An Israeli military guard tower - with surveillance cameras and two robotic guns that can fire tear gas, stun grenades and sponge-tipped bullets - watches over the Aroub refugee camp in the West Bank. Photo / Mahmoud Illean, AP
OPINION
Recently, there have been calls for resetting our foreign policy with respect to Israel.
For decades now, New Zealand has founded its policy on Israel on the idea of a two-state solution: the idea that a Palestinian Arab state could exist in peace alongside the modern stateof Israel.
This idea is dependent on a number of assumptions: That the Palestinian leadership is interested in peaceful co-existence with the Jewish people; that peace in the Middle East is predicated on the establishment of a Palestinian State based on pre-1967 borders; and that the Palestinian leadership are more interested in the welfare and prosperity of its people than they are interested in the destruction of Israel and its people.

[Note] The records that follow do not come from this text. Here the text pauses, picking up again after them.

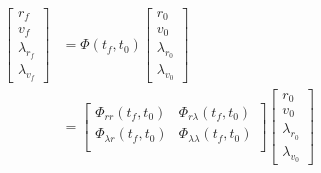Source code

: \documentclass[conf]{new-aiaa}
\begin{document}
\begin{singlespace}
\begin{align}
    \begin{bmatrix}
        r_f \\ v_f \\ \lambda_{r_f} \\ \lambda_{v_f}
    \end{bmatrix}
    & =
    \Phi(t_f,t_0)
    \begin{bmatrix}
        r_0 \\ v_0 \\ \lambda_{r_0} \\ \lambda_{v_0}
    \end{bmatrix} \\
    & =
    \begin{bmatrix}
        \Phi_{rr}(t_f,t_0) & \Phi_{r\lambda}(t_f,t_0) \\
        \Phi_{\lambda r}(t_f,t_0) & \Phi_{\lambda\lambda}(t_f,t_0) \\
    \end{bmatrix}
    \begin{bmatrix}
        r_0 \\ v_0 \\ \lambda_{r_0} \\ \lambda_{v_0}
    \end{bmatrix}
\end{align}


\end{singlespace}
\end{document}
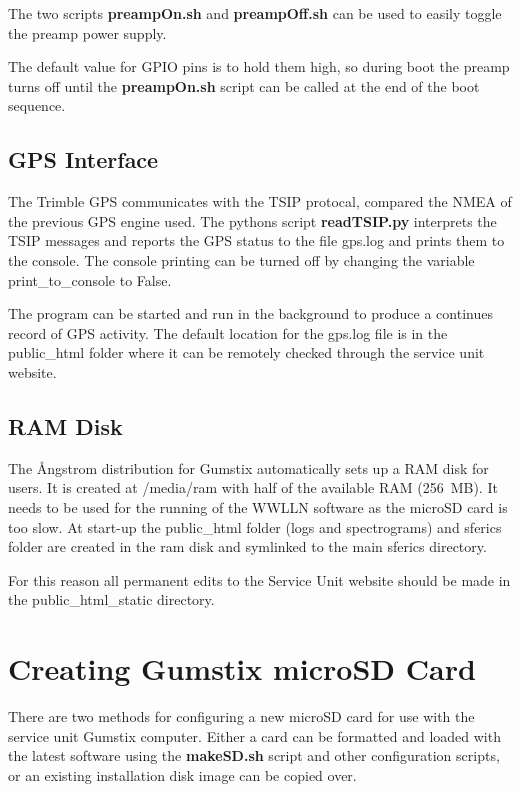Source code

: The two scripts {\bf preampOn.sh} and {\bf preampOff.sh} can be used to easily toggle the preamp power supply.

The default value for GPIO pins is to hold them high, so during boot the preamp turns off until the {\bf preampOn.sh} script can be called at the end of the boot sequence.

\subsection{GPS Interface}

The Trimble GPS communicates with the TSIP protocal, compared the NMEA of the previous GPS engine used.
The pythons script {\bf readTSIP.py} interprets the TSIP messages and reports the GPS status to the file gps.log and prints them to the console.
The console printing can be turned off by changing the variable print\_to\_console to False.

The program can be started and run in the background to produce a continues record of GPS activity.
The default location for the gps.log file is in the public\_html folder where it can be remotely checked through the service unit website.

\subsection{RAM Disk}

The \r{A}ngstrom distribution for Gumstix automatically sets up a RAM disk for users.
It is created at /media/ram with half of the available RAM (256~MB).
It needs to be used for the running of the WWLLN software as the microSD card is too slow.
At start-up the public\_html folder (logs and spectrograms) and sferics folder are created in the ram disk and symlinked to the main sferics directory.

For this reason all permanent edits to the Service Unit website should be made in the public\_html\_static directory.

\section{Creating Gumstix microSD Card}

There are two methods for configuring a new microSD card for use with the service unit Gumstix computer.
Either a card can be formatted and loaded with the latest software using the {\bf makeSD.sh} script and other configuration scripts, or an existing installation disk image can be copied over.

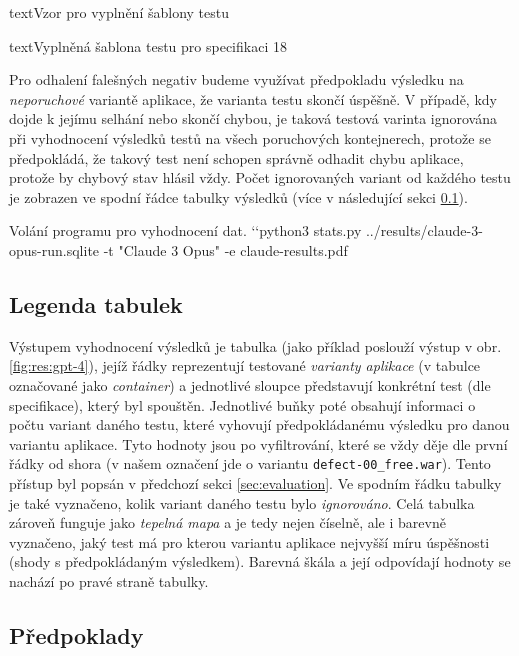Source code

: \documentclass[czech, ma, kiv, he, iso690numb, pdf, viewonly]{fasthesis}
\begin{document}
\begin{code}{text}{Vzor pro vyplnění šablony testu \label{lst:template}}
{\begin{code}{text}{Vyplněná šablona testu pro specifikaci 18 \label{lst:spec18}}
{        Pro odhalení falešných negativ budeme využívat předpokladu výsledku na \emph{neporuchové} variantě aplikace, že varianta testu skončí úspěšně. V případě, kdy dojde k jejímu selhání nebo skončí chybou, je taková testová varinta ignorována při vyhodnocení výsledků testů na všech poruchových kontejnerech, protože se předpokládá, že takový test není schopen správně odhadit chybu aplikace, protože by chybový stav hlásil vždy. Počet ignorovaných variant od každého testu je zobrazen ve spodní řádce tabulky výsledků (více v následující sekci \ref{sec:plot_legend}).

        \begin{console}{Volání programu pro vyhodnocení dat. \label{lst:stats_call}}
`\uxprompt`python3 stats.py ../results/claude-3-opus-run.sqlite -t "Claude 3 Opus" -e claude-results.pdf
        \end{console}

        \subsection{Legenda tabulek} \label{sec:plot_legend}

        Výstupem vyhodnocení výsledků je tabulka (jako příklad poslouží výstup v obr. \ref{fig:res:gpt-4}), jejíž řádky reprezentují testované \textit{varianty aplikace} (v tabulce označované jako \emph{container}) a jednotlivé sloupce představují konkrétní test (dle specifikace), který byl spouštěn. Jednotlivé buňky poté obsahují informaci o počtu variant daného testu, které vyhovují předpokládanému výsledku pro danou variantu aplikace. Tyto hodnoty jsou po vyfiltrování, které se vždy děje dle první řádky od shora (v našem označení jde o variantu \verb|defect-00_free.war|). Tento přístup byl popsán v předchozí sekci \ref{sec:evaluation}. Ve spodním řádku tabulky je také vyznačeno, kolik variant daného testu bylo \emph{ignorováno}. Celá tabulka zároveň funguje jako \textit{tepelná mapa} a je tedy nejen číselně, ale i barevně vyznačeno, jaký test má pro kterou variantu aplikace nejvyšší míru úspěšnosti (shody s předpokládaným výsledkem). Barevná škála a její odpovídají hodnoty se nachází po pravé straně tabulky.

        \subsection{Předpoklady}

}
\end{code}}
\end{code}
\end{document}
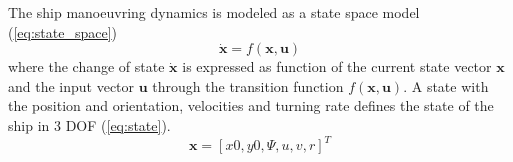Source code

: \noindent The ship manoeuvring dynamics is modeled as a state space model (\autoref{eq:state_space})
\begin{equation}
    \dot{\mathbf{x}}=f(\mathbf{x},\mathbf{u})
    \label{eq:state_space}
\end{equation}
where the change of state $\dot{\mathbf{x}}$ is expressed as function of the current state vector $\mathbf{x}$ and the input vector $\mathbf{u}$ through the transition function $f(\mathbf{x},\mathbf{u})$. A state with the position and orientation, velocities and turning rate defines the state of the ship in 3 DOF (\autoref{eq:state}). 
\begin{equation}
    \mathbf{x} = [x0,y0,\Psi, u,v,r]^T
    \label{eq:state}
\end{equation}
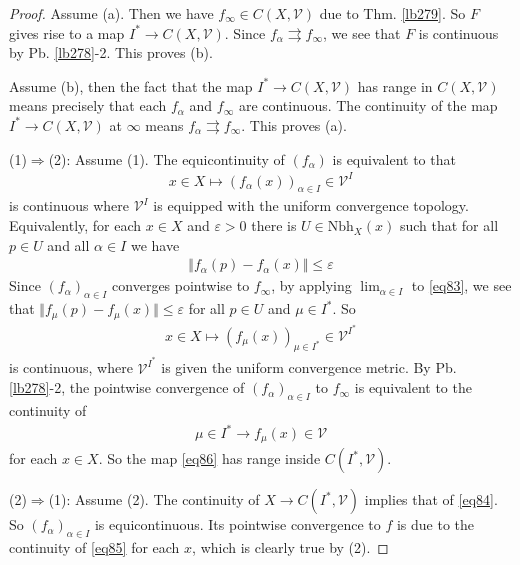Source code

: \documentclass[12pt,b5paper,notitlepage]{article}
\theoremstyle{definition}
\theoremstyle{plain}
\newcommand{\mc}{\mathcal}
\newcommand{\Nbh}{\mathrm{Nbh}}
\newcommand{\eps}{\varepsilon}
\numberwithin{equation}{section}
\begin{document}



\begin{proof}
Assume (a). Then we have $f_\infty\in C(X,\mc V)$ due to Thm. \ref{lb279}. So $F$ gives rise to a map $I^*\rightarrow C(X,\mc V)$. Since $f_\alpha\rightrightarrows f_\infty$, we see that $F$ is continuous by Pb. \ref{lb278}-2. This proves (b).

Assume (b), then the fact that the map $I^*\rightarrow C(X,\mc V)$ has range in $C(X,\mc V)$ means precisely that each $f_\alpha$ and $f_\infty$ are continuous. The continuity of the map $I^*\rightarrow C(X,\mc V)$ at $\infty$ means $f_\alpha\rightrightarrows f_\infty$. This proves (a).


(1)$\Rightarrow$(2): Assume (1). The equicontinuity of $(f_\alpha)$ is equivalent to that
\begin{align}
x\in X\mapsto (f_\alpha(x))_{\alpha\in I}\in \mc V^I  \label{eq84}
\end{align}
is continuous where $\mc V^I$ is equipped with the uniform convergence topology. Equivalently, for each $x\in X$ and $\eps>0$ there is $U\in\Nbh_X(x)$ such that for all $p\in U$ and all $\alpha\in I$ we have
\begin{align}
\Vert f_\alpha(p)-f_\alpha(x)\Vert\leq\eps \label{eq83}
\end{align} 
Since $(f_\alpha)_{\alpha\in I}$ converges pointwise to $f_\infty$, by applying $\lim_{\alpha\in I}$ to \eqref{eq83}, we see that $\Vert f_\mu(p)-f_\mu(x)\Vert\leq\eps$ for all $p\in U$ and $\mu\in I^*$. So
\begin{align}\label{eq86}
x\in X\mapsto (f_\mu(x))_{\mu\in I^*}\in \mc V^{I^*}
\end{align}
is continuous, where $\mc V^{I^*}$ is given the uniform convergence metric. By Pb. \ref{lb278}-2, the pointwise convergence of $(f_\alpha)_{\alpha\in I}$ to $f_\infty$ is equivalent to the continuity of
\begin{align}\label{eq85}
\mu\in I^*\rightarrow f_\mu(x)\in\mc V
\end{align}
for each $x\in X$. So the map \eqref{eq86} has range inside $C(I^*,\mc V)$.

(2)$\Rightarrow$(1): Assume (2). The continuity of $X\rightarrow C(I^*,\mc V)$ implies that of \eqref{eq84}. So $(f_\alpha)_{\alpha\in I}$ is equicontinuous. Its pointwise convergence to $f$ is due to the continuity of \eqref{eq85} for each $x$, which is clearly true by (2).
\end{proof}
\end{document}
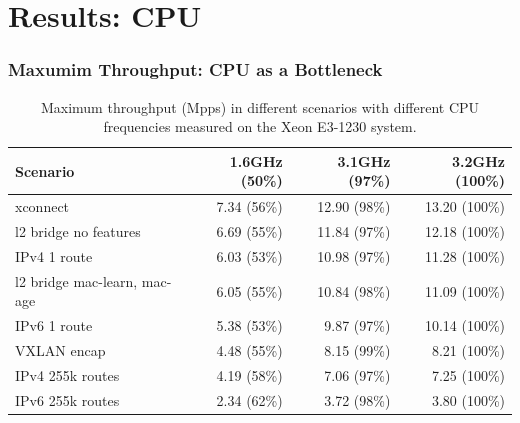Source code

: \section{Results: CPU}


\begin{frame}
    \frametitle{Maxumim Throughput: CPU as a Bottleneck}
    \begin{table}[!ht]
        \vspace{5ex}
        \begin{tabular}[]{ l r r r }
            Scenario & 1.6GHz (50\%) & 3.1GHz (97\%)  & 3.2GHz (100\%) \\ 
            \midrule
            xconnect & 7.34 (56\%) & 12.90 (98\%) & 13.20 (100\%) \\ %
            l2 bridge no features & 6.69 (55\%) & 11.84 (97\%) & 12.18 (100\%) \\ %
            IPv4 1 route & 6.03 (53\%) & 10.98 (97\%) & 11.28 (100\%) \\ %
            l2 bridge mac-learn, mac-age & 6.05 (55\%) & 10.84 (98\%) & 11.09 (100\%) \\ %
            IPv6 1 route & 5.38 (53\%) & 9.87 (97\%) & 10.14 (100\%) \\ %
            VXLAN encap & 4.48 (55\%) & 8.15 (99\%) & 8.21 (100\%) \\ %
            IPv4 255k routes & 4.19 (58\%) & 7.06 (97\%) & 7.25 (100\%) \\ %
            IPv6 255k routes & 2.34 (62\%) & 3.72 (98\%) & 3.80 (100\%) \\ %
            \midrule
        \end{tabular}
        \caption{Maximum throughput (Mpps) in different scenarios with different CPU frequencies measured on the Xeon E3-1230 system. }
        \label{bottleneck}
    \end{table}
\end{frame}

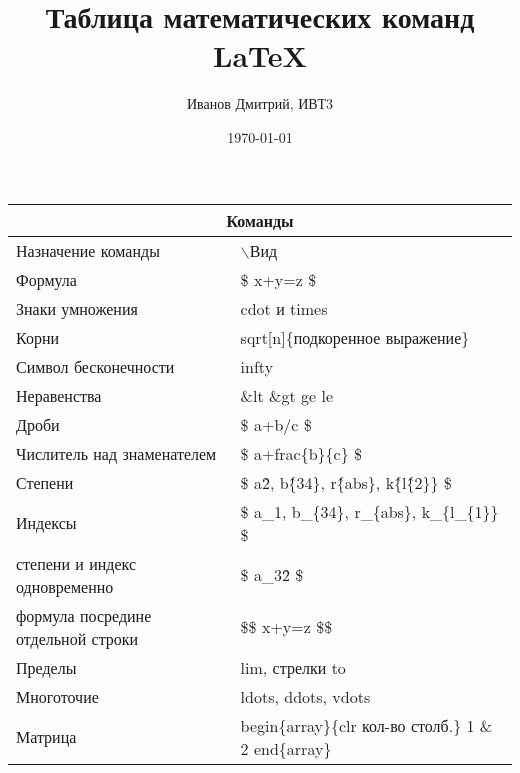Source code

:\documentclass[a4paper,12pt]{article} %
\author{Иванов Дмитрий, ИВТ3}
\title{Таблица математических команд \LaTeX{}}
\date{\today}
\begin{document}
\maketitle
\newpage


\flushleft
\begin{tabular}{|l|l|}
  \hline
  \multicolumn{2}{|c|}{Команды} \\
  \hline
  Назначение команды & $\backslash$Вид \\
  \hline
  Формула  & \$ x+y=z \$ \\
  \hline
  Знаки умножения  & cdot и times  \\
  \hline
  Корни  &  sqrt[n]\{подкоренное выражение\} \\
  \hline
   Символ бесконечности  &  infty \\
   \hline
   Неравенства  & \&lt \&gt ge le\\
   \hline
    Дроби & \$ a+b/c \$ \\
   \hline
  Числитель над знаменателем  & \$ a+frac\{b\}\{c\} \$  \\
  \hline
  Степени & \$ a\^2, b\^\{34\}, r\^ \{abs\}, k\^ \{l\^ \{2\}\} \$ \\
  \hline
  Индексы & \$ a\_1, b\_\{34\}, r\_\{abs\}, k\_\{l\_\{1\}\} \$ \\
  \hline
  степени и индекс одновременно & \$ a\_3\^2  \$ \\
  \hline
  формула посредине отдельной строки & \$\$ x+y=z \$\$ \\
  \hline
  Пределы  & lim, стрелки to\\
  \hline
  Многоточие  & ldots, ddots, vdots\\
  \hline
  Матрица  &  begin\{array\}\{clr кол-во столб.\} 1 \& 2 end\{array\}  \\
  \hline
\end{tabular}
\end{document}
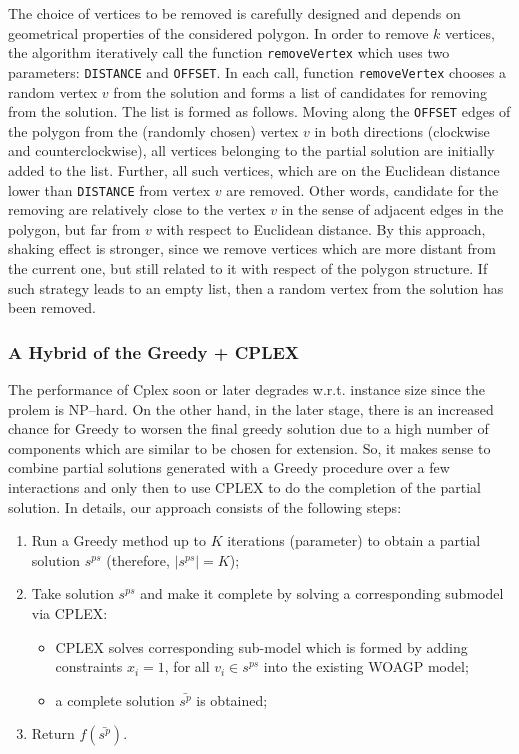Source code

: \documentclass[runningheads,a4paper]{elsarticle}
\begin{document}
The choice of vertices to be removed is carefully designed and depends on geometrical properties of the considered polygon. In order to remove $k$ vertices, the algorithm iteratively call the function \texttt{removeVertex} which uses two parameters: \texttt{DISTANCE} and \texttt{OFFSET}. In each call, function \texttt{removeVertex} chooses a random vertex $v$ from the solution and forms a list of candidates for removing from the solution. The list is formed as follows. Moving along the \texttt{OFFSET} edges of the polygon from the (randomly chosen) vertex $v$ in both directions (clockwise and counterclockwise), all vertices belonging to the partial solution are initially added to the list. Further, all such vertices, which are on the Euclidean distance lower than \texttt{DISTANCE} from vertex $v$ are removed. Other words, candidate for the removing are relatively close to the vertex $v$ in the sense of adjacent edges in the polygon, but far from $v$ with respect to Euclidean distance. By this approach, shaking effect is stronger, since we remove vertices which are more distant from the current one, but still related to it with respect of the polygon structure. If such strategy leads to an empty list, then a random vertex from the solution has been removed.
	
\subsubsection{A Hybrid of the Greedy + CPLEX}  
	The performance of \textrm{Cplex}  soon or later degrades w.r.t. instance size since the prolem is NP--hard. On the other hand, in the later stage, there is an increased chance for Greedy to worsen the final greedy solution due to a high number of components which are similar to be chosen for extension. So, it makes sense to combine  partial solutions generated with a Greedy procedure over a few interactions  and only then to use CPLEX to do the completion of the partial solution. In details, our approach consists of the following steps:
	\begin{enumerate}
		\item Run a Greedy method up to $K$ iterations (parameter) to obtain a partial solution $s^{ps}$ (therefore, $|s^{ps}| = K$);
		\item Take solution $s^{ps}$ and make it complete by solving a corresponding submodel via CPLEX:
		\begin{itemize}
			\item CPLEX solves corresponding sub-model which is formed by adding constraints $x_{i} = 1$, for all $v_i \in s^{ps}$ into the existing WOAGP model;
			\item a complete solution $\bar {s^p}$ is obtained;
		\end{itemize}
		\item Return $f(\bar {s^p})$.
	\end{enumerate}
	
\end{document}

We have sufficient history to see that each of these assumptions has been proven wrong. Time and again, each Palestinian regime has shown that it has no appetite for peaceful co-existence with Israel.
The language in the Arab rhetoric is clear: the annihilation of the State of Israel is the end goal, and that relentless and deadly violence will be pursued until this goal is achieved. It is an all-or-nothing philosophy that is prepared to grind its own people into perpetual poverty and suffering.
During the 2000 Camp David Summit, the Palestinians were offered nearly all of their demands. Amongst anyone who is familiar with such negotiations between people, a truly remarkable offer.
Yet the Palestinians declined it, setting off the second intifada. The Gaza peace-for-land deal only resulted in even more violence. The Palestinians have now received more foreign aid than Europe to rebuild after the Second World War.
And what have they done with it? They have used it to fund hatred, murder and misery.
The Abrahamic Accords have shown that there is an appetite for peace in the Middle East.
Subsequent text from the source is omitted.